It’s intriguing to me how Apple adjusts its launch process between products. The first iPhone was activated from home, the second was activated in the store. The first iPad was made available for in-store purchase and guaranteed home delivery on the same date – if you recall, they opened online ordering far ahead of launch day to allow for everyone to get their iPad 1s at home on launch day. Third-party retailers were also recently added to the mix after years of exclusion.
This time around, iPad 2 launched in-store and online ordering OPENED at the same time. The lines were larger than for the first, and stores were completely sold out within 24 hours and online ordering showed a 3 week wait. Apple likely sold 400,000 to 500,000 opening weekend as opposed of 300,000 of the first. So why no advance ordering?

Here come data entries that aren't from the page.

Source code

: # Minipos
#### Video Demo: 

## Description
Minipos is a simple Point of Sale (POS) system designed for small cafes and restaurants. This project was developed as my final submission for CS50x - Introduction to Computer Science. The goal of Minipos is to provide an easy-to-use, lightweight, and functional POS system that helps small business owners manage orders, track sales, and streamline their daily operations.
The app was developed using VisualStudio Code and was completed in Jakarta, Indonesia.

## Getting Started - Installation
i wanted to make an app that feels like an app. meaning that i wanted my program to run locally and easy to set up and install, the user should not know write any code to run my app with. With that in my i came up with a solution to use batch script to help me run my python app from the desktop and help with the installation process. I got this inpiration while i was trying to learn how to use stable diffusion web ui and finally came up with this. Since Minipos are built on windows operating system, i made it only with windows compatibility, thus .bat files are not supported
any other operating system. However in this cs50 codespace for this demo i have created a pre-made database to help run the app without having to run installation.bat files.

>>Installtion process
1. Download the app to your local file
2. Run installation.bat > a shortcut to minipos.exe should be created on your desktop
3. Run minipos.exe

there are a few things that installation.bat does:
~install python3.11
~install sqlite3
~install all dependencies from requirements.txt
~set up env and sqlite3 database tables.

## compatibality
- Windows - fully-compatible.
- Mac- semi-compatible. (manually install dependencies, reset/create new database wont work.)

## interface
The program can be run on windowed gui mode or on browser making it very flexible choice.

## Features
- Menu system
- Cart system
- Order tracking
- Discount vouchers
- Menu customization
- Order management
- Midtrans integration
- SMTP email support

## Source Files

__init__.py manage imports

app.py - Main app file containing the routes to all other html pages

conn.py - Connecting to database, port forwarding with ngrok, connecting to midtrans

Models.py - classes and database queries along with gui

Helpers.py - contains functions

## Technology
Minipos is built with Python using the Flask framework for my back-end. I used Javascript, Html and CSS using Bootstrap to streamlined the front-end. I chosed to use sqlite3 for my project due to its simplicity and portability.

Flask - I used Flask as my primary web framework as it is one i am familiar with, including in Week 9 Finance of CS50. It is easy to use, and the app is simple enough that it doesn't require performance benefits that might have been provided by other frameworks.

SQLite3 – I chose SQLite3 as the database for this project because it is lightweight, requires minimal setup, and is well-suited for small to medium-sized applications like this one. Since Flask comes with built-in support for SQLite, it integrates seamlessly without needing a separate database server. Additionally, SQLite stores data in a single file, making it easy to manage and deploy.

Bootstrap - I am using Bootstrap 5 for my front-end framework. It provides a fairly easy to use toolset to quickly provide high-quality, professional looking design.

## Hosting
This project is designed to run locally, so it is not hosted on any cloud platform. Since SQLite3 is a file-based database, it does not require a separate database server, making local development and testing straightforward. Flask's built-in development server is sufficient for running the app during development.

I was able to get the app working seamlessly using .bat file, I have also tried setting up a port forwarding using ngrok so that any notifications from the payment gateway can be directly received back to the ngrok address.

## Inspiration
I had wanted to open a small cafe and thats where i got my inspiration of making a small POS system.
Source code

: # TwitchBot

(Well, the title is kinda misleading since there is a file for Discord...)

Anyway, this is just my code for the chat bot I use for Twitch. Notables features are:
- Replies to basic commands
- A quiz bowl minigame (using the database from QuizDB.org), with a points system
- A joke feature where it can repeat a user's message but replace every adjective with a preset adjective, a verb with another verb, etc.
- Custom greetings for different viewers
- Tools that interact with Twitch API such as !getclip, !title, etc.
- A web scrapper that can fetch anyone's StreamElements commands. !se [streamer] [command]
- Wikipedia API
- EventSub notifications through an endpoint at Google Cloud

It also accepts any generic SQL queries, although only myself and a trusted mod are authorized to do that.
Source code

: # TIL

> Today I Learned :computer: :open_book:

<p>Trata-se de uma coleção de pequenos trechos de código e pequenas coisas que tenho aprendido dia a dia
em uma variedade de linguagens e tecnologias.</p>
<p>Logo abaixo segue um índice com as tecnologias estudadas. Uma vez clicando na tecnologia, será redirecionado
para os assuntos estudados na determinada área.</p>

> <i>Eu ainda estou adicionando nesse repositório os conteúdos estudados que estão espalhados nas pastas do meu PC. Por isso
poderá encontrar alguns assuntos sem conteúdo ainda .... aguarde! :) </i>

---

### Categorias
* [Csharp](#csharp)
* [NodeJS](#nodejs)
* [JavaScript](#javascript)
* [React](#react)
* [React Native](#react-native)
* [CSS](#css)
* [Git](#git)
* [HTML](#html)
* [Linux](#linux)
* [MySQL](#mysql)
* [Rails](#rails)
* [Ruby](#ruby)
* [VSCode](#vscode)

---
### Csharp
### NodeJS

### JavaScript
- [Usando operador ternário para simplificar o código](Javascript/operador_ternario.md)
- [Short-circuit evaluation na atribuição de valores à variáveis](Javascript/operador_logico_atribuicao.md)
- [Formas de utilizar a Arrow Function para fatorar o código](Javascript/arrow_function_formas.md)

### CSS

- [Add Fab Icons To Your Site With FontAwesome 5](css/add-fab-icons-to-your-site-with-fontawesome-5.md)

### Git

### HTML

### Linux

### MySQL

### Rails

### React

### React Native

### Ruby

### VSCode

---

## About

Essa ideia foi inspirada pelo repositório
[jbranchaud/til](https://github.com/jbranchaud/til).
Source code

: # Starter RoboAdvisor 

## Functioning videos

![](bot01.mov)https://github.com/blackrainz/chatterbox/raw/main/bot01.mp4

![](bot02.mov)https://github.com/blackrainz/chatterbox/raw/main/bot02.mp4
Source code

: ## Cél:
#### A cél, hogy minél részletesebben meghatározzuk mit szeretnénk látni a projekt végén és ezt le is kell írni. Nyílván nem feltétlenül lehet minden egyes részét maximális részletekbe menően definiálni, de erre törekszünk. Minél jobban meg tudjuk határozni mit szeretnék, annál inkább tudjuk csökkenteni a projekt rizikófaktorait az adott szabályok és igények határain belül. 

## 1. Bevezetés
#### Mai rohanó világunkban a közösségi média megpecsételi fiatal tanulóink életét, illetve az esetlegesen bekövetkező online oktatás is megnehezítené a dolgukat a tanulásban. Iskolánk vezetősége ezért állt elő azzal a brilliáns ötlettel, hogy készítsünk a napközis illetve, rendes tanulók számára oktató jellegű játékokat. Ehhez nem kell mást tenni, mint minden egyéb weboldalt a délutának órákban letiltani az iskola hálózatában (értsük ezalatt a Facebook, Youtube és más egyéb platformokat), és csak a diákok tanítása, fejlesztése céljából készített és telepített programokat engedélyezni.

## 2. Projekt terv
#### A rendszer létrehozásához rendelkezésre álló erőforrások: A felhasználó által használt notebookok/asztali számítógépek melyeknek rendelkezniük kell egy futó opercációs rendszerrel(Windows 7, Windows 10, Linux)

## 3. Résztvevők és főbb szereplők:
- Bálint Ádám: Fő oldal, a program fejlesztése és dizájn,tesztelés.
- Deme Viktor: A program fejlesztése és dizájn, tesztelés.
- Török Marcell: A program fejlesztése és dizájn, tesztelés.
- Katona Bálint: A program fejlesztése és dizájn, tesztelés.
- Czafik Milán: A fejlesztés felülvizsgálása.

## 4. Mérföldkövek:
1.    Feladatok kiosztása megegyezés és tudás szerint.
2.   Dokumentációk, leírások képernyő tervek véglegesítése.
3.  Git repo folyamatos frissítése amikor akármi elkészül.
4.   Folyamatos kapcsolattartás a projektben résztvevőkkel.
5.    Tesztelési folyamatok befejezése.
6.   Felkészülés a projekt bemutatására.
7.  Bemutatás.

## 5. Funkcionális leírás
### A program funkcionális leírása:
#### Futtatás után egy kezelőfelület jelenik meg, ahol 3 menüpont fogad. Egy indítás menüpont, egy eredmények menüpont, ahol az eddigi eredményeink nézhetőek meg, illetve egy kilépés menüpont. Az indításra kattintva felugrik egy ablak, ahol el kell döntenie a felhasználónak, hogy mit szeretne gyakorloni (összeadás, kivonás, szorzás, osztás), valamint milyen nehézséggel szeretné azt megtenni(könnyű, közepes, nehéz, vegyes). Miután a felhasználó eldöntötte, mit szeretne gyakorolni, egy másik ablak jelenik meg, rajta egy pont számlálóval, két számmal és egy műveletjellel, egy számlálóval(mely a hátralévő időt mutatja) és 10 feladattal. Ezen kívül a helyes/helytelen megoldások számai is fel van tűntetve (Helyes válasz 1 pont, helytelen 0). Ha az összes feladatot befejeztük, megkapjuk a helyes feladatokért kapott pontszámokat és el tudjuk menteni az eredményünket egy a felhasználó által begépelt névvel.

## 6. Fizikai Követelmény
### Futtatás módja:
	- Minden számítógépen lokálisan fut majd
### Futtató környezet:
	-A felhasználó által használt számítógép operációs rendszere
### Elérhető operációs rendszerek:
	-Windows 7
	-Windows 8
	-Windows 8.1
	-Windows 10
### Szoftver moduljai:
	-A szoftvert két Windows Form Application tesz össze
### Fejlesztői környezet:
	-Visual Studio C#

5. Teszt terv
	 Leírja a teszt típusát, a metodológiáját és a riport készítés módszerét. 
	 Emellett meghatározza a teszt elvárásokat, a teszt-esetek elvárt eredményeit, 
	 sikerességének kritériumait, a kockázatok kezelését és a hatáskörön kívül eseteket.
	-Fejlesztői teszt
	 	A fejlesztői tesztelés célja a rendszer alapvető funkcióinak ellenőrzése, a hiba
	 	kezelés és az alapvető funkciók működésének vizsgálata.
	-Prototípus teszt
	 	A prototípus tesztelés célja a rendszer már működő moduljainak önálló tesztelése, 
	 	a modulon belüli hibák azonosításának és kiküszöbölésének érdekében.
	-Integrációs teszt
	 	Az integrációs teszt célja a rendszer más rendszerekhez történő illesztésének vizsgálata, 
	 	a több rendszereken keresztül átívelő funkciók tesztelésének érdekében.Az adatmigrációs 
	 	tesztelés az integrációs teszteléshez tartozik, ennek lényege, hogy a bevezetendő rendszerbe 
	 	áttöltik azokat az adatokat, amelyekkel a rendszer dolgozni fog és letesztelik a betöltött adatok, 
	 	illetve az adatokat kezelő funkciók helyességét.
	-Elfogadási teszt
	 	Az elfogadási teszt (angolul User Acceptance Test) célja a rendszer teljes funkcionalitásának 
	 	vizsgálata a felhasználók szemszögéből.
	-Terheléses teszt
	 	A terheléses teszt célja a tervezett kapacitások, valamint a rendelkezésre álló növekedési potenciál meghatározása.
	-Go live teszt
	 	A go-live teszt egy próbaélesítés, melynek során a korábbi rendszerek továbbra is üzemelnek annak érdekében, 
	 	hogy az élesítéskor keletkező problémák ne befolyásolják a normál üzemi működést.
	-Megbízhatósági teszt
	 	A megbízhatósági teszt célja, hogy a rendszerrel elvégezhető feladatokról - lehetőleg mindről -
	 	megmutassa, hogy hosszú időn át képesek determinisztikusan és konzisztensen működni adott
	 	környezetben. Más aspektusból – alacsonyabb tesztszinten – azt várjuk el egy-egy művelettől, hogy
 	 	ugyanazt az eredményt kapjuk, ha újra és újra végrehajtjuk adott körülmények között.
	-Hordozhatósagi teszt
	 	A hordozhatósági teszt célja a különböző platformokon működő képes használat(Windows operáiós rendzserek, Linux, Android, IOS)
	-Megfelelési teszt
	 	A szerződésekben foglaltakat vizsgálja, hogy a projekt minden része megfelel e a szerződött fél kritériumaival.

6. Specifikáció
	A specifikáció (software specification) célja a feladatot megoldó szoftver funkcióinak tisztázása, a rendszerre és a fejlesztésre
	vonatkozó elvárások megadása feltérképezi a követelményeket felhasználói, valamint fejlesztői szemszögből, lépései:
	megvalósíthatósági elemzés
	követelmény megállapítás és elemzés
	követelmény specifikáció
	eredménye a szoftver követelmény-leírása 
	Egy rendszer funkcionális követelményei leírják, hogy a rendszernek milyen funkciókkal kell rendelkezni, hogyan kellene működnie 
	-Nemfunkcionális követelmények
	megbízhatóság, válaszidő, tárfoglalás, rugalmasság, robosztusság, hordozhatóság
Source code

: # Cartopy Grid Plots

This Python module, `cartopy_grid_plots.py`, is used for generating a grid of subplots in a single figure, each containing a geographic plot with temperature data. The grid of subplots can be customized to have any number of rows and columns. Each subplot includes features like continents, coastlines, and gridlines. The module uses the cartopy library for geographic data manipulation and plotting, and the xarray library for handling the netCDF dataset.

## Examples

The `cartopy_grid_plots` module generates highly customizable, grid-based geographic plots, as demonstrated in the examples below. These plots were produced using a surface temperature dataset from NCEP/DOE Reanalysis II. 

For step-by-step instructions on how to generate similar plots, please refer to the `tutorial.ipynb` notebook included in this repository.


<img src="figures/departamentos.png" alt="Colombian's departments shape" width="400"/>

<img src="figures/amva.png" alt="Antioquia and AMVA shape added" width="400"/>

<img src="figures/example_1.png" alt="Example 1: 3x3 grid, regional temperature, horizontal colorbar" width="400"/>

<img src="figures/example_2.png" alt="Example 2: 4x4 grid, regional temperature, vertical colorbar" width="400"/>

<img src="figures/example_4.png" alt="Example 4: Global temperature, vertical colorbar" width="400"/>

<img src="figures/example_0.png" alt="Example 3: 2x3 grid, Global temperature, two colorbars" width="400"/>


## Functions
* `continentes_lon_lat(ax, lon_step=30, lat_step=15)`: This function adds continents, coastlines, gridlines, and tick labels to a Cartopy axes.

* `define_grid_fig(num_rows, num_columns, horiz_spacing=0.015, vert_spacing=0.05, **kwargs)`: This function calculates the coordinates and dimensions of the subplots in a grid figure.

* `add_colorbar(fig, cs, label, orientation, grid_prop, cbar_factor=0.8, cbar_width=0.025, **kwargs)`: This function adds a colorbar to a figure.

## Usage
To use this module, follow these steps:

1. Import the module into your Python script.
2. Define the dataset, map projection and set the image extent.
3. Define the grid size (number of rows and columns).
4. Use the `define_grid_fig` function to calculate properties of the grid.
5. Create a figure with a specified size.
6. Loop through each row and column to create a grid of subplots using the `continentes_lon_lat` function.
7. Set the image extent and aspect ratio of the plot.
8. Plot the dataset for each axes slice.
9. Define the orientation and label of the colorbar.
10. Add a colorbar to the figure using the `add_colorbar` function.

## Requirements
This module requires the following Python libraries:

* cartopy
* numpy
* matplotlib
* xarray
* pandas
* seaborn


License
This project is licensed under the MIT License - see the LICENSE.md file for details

Here’s my theory: rather than allow advance ordering, Apple wanted to generate maximum buzz by generating maximum lines. By not allowing advance ordering, Apple ensured that everyone who wanted the device asap would have to go to stores. I think the company was concerned after seeing weak Verizon iPhone lines that the same fall flat could occur for iPad 2. Of course, things proved to be the exact opposite with demand for this device, outstripping that of the first, as people who sat on the sidelines for iPad 1, decided this was the revision worth buying (70% of buyers did not have an IPad 1.).
The lines have become a key marketing element for Apple, and I think the company does everything it can to make the product launches as visible as possible on a city-by-city basis.
With the stores sold out and online ordering delivery dates standing at three weeks, another possibility is that the company was supply constrained on this launch and anticipated the demand. Under this scenario, the company pushed most of the units into stores to satisfy as many line goers as possible, disappointing more of the online orders, who tend to be more chill about when they get their equipment.
Anyway, this is all just speculation. How Apple determines the online vs store equipment allocation and processes remains a secret. In some ways, it’s as intriguing and mystical as everything else Apple does. Steve Jobs is a showman, the products are movies, and every launch is a new way of running the red carpet.
For my part, I ate dinner with Jill, tucked in the kids, and went up to Best Buy on 86th street at 8:55pm, 5 minutes before closing. No lines, and I was lucky enough they had a few left over including my second choice of model, which I picked up.